“How can a president not be an actor?” 

Ronald Reagan quipped when questioned how an actor could be president.

History often repeats itself, and we have another great communicator as president. Like Reagan, Volodymyr Oleksandrovych Zelenskyy was a b-rate actor (you can watch his TV show, Servant of the People, on Netflix). 

And also like Reagan he has stood up to the Soviets. Just like Reagan, Zelenskyy has mastered the one-liners. Reagan called for Mr. Gorbachev to “tear down this wall,” and Zelenskyy says, “I want ammunition, not a ride.”

But what more can this Churchillian figure of the 21st century tell us about leadership?

Don’t hide in your bunker.

Swapping his suits for fatigues, Zelenskyy is out on the streets with his soldiers.
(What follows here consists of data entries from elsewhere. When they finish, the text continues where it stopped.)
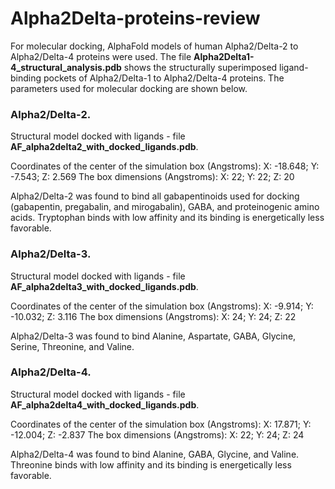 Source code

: # Alpha2Delta-proteins-review

For molecular docking, AlphaFold models of human Alpha2/Delta-2 to Alpha2/Delta-4 proteins were used. The file **Alpha2Delta1-4_structural_analysis.pdb** shows the structurally superimposed ligand-binding pockets of Alpha2/Delta-1 to Alpha2/Delta-4 proteins. The parameters used for molecular docking are shown below. 

### Alpha2/Delta-2.

Structural model docked with ligands - file **AF_alpha2delta2_with_docked_ligands.pdb**. 

Coordinates of the center of the simulation box (Angstroms):
X: -18.648; Y: -7.543; Z: 2.569
The box dimensions (Angstroms):
X: 22; Y: 22; Z: 20

Alpha2/Delta-2 was found to bind all gabapentinoids used for docking (gabapentin, pregabalin, and mirogabalin), GABA, and proteinogenic amino acids. Tryptophan binds with low affinity and its binding is energetically less favorable.


### Alpha2/Delta-3.

Structural model docked with ligands - file **AF_alpha2delta3_with_docked_ligands.pdb**.

Coordinates of the center of the simulation box (Angstroms):
X: -9.914; Y: -10.032; Z: 3.116
The box dimensions (Angstroms):
X: 24; Y: 24; Z: 22

Alpha2/Delta-3 was found to bind Alanine, Aspartate, GABA, Glycine, Serine, Threonine, and Valine.

### Alpha2/Delta-4.

Structural model docked with ligands - file **AF_alpha2delta4_with_docked_ligands.pdb**.

Coordinates of the center of the simulation box (Angstroms):
X: 17.871; Y: -12.004; Z: -2.837
The box dimensions (Angstroms):
X: 22; Y: 24; Z: 24

Alpha2/Delta-4 was found to bind Alanine, GABA, Glycine, and Valine. Threonine binds with low affinity and its binding is energetically less favorable.
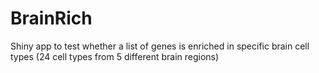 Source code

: # BrainRich

Shiny app to test whether a list of genes is enriched in specific brain cell types (24 cell types from 5 different brain regions)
He looks equally comfortable talking to his soldiers as he does pleading with Western leaders for support. By not hiding, he is rallying his people, showing them that he’s one of them. When you see your leader out there fighting just like you, you feel like you’re both part of the same mission. And when he was asked to fight or flee, he chose to fight. 

Know your people.

Nothing inspires your people more than clearly demonstrating you’re willing to endure what they endure, fight where they fight, and win in the end. At the height of the bombings in England in World War II, only a small fraction of Britons actually thought they could lose. Ask the average Ukrainian on the street, and they’ll probably share the same belief. Their leaders inspired them to believe they could accomplish anything, even when the bombs were flying.

Understand your audience.

You have to love that when addressing the Canadian Parliament he referred to Canadian Prime Minister Trudeau as “Justin.” But before each performance he adjusted his stump speech to directly appeal to each country’s audience. He echoed Revolutionary war tones when talking to the United States Congress, where he received a standing ovation. He referenced Germany’s traumatic past when seeking to make a connection with their Parliament.
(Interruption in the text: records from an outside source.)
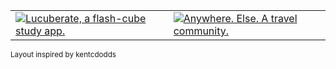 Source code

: <div align="center">
  <table border="0" cellspacing="0" cellpadding="0">
    <tbody>
      <tr>
        <td>
          <a href="https://lucuberate.herokuapp.com/">
            <img
              alt="Lucuberate, a flash-cube study app."
              src="https://i.ibb.co/98fJmq5/Screen-Shot-2021-01-01-at-11-29-24-AM.png"
            />
          </a>
        </td>
        <td>
          <a href="https://anywhere-else-app.herokuapp.com/">
            <img
              alt="Anywhere. Else. A travel community."
              src="https://i.ibb.co/vVcthTB/Screen-Shot-2021-01-01-at-11-28-58-AM.png"
            />
          </a>
        </td>
      </tr>
    </tbody>
  </table>
</div>

<sub>Layout inspired by kentcdodds</sub>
Adapt to changes on the battlefield.

Now the real test comes. With Russian troops falling back and Ukrainian forces regaining ground, how will Zelenskyy convince his countrymen to negotiate with the forces who have been bombing them into submission. If he stays in character, he will simply continue to be honest and tell his countrymen exactly the facts and where they stand. He’s a pragmatic politician, and may have to make certain compromises for the greater good.

Never give up the good fight.

Churchill famously uttered “Never give in,” and told his countrymen, “We will never surrender.” We see that same inspiration from Zelenskyy. But if he follows Churchill, then he may remember the final words of Churchill’s famous speech: “Never give in, unless for matters of honor and good sense.” 

Hopefully this war ends soon, cooler heads prevail, and there can be some type of settlement. But Zelenskyy should heed the advice of his fellow actor: “Trust, but verify.”

One day, someone may be referred to as the Zelenskyy of their times.